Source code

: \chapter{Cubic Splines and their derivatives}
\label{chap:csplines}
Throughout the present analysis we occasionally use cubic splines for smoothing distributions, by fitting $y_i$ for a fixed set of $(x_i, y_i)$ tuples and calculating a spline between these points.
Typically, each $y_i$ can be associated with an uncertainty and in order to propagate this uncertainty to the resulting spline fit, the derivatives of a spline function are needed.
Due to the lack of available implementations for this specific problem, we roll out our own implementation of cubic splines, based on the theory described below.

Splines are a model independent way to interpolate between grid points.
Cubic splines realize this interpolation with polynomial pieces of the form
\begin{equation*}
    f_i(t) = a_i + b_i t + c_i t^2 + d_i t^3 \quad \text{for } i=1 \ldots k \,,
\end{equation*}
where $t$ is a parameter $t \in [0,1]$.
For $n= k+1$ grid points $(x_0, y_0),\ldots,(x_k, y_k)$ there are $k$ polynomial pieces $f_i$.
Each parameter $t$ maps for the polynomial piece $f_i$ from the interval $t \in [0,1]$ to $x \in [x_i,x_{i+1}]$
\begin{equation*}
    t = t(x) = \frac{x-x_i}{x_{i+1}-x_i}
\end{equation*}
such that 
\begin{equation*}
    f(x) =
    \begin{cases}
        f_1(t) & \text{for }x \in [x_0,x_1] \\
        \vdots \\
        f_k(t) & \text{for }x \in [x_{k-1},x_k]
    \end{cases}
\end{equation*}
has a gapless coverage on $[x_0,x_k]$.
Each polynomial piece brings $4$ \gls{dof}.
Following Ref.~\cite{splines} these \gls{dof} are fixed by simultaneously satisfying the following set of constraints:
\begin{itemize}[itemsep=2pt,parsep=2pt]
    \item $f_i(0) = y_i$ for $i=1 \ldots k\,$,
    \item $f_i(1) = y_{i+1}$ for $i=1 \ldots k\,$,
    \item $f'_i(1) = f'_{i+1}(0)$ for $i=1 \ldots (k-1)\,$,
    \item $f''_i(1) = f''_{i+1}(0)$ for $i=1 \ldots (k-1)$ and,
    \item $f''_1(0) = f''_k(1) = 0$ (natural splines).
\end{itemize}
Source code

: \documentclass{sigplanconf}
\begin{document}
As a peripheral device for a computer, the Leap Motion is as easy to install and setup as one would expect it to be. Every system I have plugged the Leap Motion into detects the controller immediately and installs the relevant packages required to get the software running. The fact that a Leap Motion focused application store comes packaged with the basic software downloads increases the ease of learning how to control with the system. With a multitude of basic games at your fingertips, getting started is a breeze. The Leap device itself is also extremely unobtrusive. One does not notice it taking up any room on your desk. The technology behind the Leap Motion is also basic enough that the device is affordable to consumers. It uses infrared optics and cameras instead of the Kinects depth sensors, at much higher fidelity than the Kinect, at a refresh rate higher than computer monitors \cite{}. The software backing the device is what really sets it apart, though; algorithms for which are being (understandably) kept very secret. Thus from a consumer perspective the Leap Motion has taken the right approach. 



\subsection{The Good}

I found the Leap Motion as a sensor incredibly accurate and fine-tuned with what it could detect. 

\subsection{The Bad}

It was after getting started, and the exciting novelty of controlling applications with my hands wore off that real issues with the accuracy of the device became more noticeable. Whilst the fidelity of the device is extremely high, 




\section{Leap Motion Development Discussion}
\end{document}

§ **REQUIRED ACTION**:
The listing above has to be repeated exactly, down to the last line.

§ **SOLUTION**:
Source code

: \chapter{Cubic Splines and their derivatives}
\label{chap:csplines}
Throughout the present analysis we occasionally use cubic splines for smoothing distributions, by fitting $y_i$ for a fixed set of $(x_i, y_i)$ tuples and calculating a spline between these points.
Typically, each $y_i$ can be associated with an uncertainty and in order to propagate this uncertainty to the resulting spline fit, the derivatives of a spline function are needed.
Due to the lack of available implementations for this specific problem, we roll out our own implementation of cubic splines, based on the theory described below.

Splines are a model independent way to interpolate between grid points.
Cubic splines realize this interpolation with polynomial pieces of the form
\begin{equation*}
    f_i(t) = a_i + b_i t + c_i t^2 + d_i t^3 \quad \text{for } i=1 \ldots k \,,
\end{equation*}
where $t$ is a parameter $t \in [0,1]$.
For $n= k+1$ grid points $(x_0, y_0),\ldots,(x_k, y_k)$ there are $k$ polynomial pieces $f_i$.
Each parameter $t$ maps for the polynomial piece $f_i$ from the interval $t \in [0,1]$ to $x \in [x_i,x_{i+1}]$
\begin{equation*}
    t = t(x) = \frac{x-x_i}{x_{i+1}-x_i}
\end{equation*}
such that 
\begin{equation*}
    f(x) =
    \begin{cases}
        f_1(t) & \text{for }x \in [x_0,x_1] \\
        \vdots \\
        f_k(t) & \text{for }x \in [x_{k-1},x_k]
    \end{cases}
\end{equation*}
has a gapless coverage on $[x_0,x_k]$.
Each polynomial piece brings $4$ \gls{dof}.
Following Ref.~\cite{splines} these \gls{dof} are fixed by simultaneously satisfying the following set of constraints:
\begin{itemize}[itemsep=2pt,parsep=2pt]
    \item $f_i(0) = y_i$ for $i=1 \ldots k\,$,
    \item $f_i(1) = y_{i+1}$ for $i=1 \ldots k\,$,
    \item $f'_i(1) = f'_{i+1}(0)$ for $i=1 \ldots (k-1)\,$,
    \item $f''_i(1) = f''_{i+1}(0)$ for $i=1 \ldots (k-1)$ and,
    \item $f''_1(0) = f''_k(1) = 0$ (natural splines).
\end{itemize}
Source code

: \documentclass{sigplanconf}
\begin{document}
As a peripheral device for a computer, the Leap Motion is as easy to install and setup as one would expect it to be. Every system I have plugged the Leap Motion into detects the controller immediately and installs the relevant packages required to get the software running. The fact that a Leap Motion focused application store comes packaged with the basic software downloads increases the ease of learning how to control with the system. With a multitude of basic games at your fingertips, getting started is a breeze. The Leap device itself is also extremely unobtrusive. One does not notice it taking up any room on your desk. The technology behind the Leap Motion is also basic enough that the device is affordable to consumers. It uses infrared optics and cameras instead of the Kinects depth sensors, at much higher fidelity than the Kinect, at a refresh rate higher than computer monitors \cite{}. The software backing the device is what really sets it apart, though; algorithms for which are being (understandably) kept very secret. Thus from a consumer perspective the Leap Motion has taken the right approach. 



\subsection{The Good}

I found the Leap Motion as a sensor incredibly accurate and fine-tuned with what it could detect. 

\subsection{The Bad}

It was after getting started, and the exciting novelty of controlling applications with my hands wore off that real issues with the accuracy of the device became more noticeable. Whilst the fidelity of the device is extremely high, 




\section{Leap Motion Development Discussion}
\end{document}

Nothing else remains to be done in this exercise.